**Prompt:** In the copy, every line of the material that follows must appear exactly, and no pictures should.

── Data in this exercise

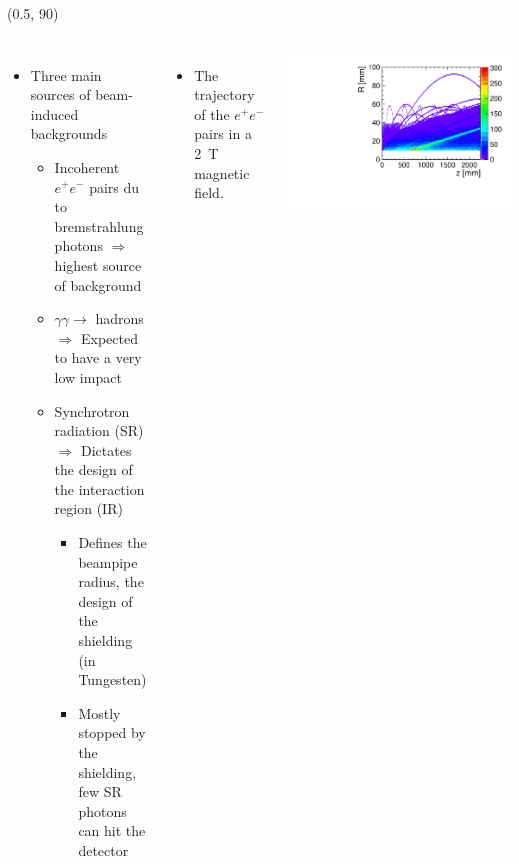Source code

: \documentclass[final,xcolor={dvipsnames,svgnames,x11names,table}]{beamer}
\begin{document}
\begin{frame}
\begin{textblock}{39.5}
\begin{tcolorbox}[title=The simulation of the drift chamber with FCCSW]
  \end{tcolorbox}
\end{textblock}



\begin{textblock}{80}(0.5, 90)
  \begin{tcolorbox}[title=Main sources of beam-induced backgrounds at the FCC-ee and the impact on the IDEA drift chamber]

  \begin{columns}
    \begin{itemize}
      \item Three main sources of beam-induced backgrounds
      \begin{itemize}
        \item Incoherent $e^+e^-$ pairs du to bremstrahlung photons $\Rightarrow$ highest source of background
        \item $\gamma\gamma\rightarrow$ hadrons $\Rightarrow$ Expected to have a very low impact
        \item Synchrotron radiation (SR) $\Rightarrow$ Dictates the design of the interaction region (IR)
          \begin{itemize}
            \item Defines the beampipe radius, the design of the shielding (in Tungesten)
            \item Mostly stopped by the shielding, few SR photons can hit the detector
          \end{itemize}
      \end{itemize}
    \end{itemize}

    \begin{itemize}
      \item The trajectory of the $e^+e^−$ pairs in a 2~T magnetic field.
    \end{itemize}
    \centering
    \includegraphics[width=\textwidth]{../figures/pairs_R_Z}


\end{columns}
\end{tcolorbox}
\end{textblock}
\end{frame}
\end{document}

────

**Reply:**
Source code

: \documentclass[final,xcolor={dvipsnames,svgnames,x11names,table}]{beamer}
\begin{document}
\begin{frame}
\begin{textblock}{39.5}
\begin{tcolorbox}[title=The simulation of the drift chamber with FCCSW]
  \end{tcolorbox}
\end{textblock}



\begin{textblock}{80}(0.5, 90)
  \begin{tcolorbox}[title=Main sources of beam-induced backgrounds at the FCC-ee and the impact on the IDEA drift chamber]

  \begin{columns}
    \begin{itemize}
      \item Three main sources of beam-induced backgrounds
      \begin{itemize}
        \item Incoherent $e^+e^-$ pairs du to bremstrahlung photons $\Rightarrow$ highest source of background
        \item $\gamma\gamma\rightarrow$ hadrons $\Rightarrow$ Expected to have a very low impact
        \item Synchrotron radiation (SR) $\Rightarrow$ Dictates the design of the interaction region (IR)
          \begin{itemize}
            \item Defines the beampipe radius, the design of the shielding (in Tungesten)
            \item Mostly stopped by the shielding, few SR photons can hit the detector
          \end{itemize}
      \end{itemize}
    \end{itemize}

    \begin{itemize}
      \item The trajectory of the $e^+e^−$ pairs in a 2~T magnetic field.
    \end{itemize}
    \centering
    \includegraphics[width=\textwidth]{../figures/pairs_R_Z}


\end{columns}
\end{tcolorbox}
\end{textblock}
\end{frame}
\end{document}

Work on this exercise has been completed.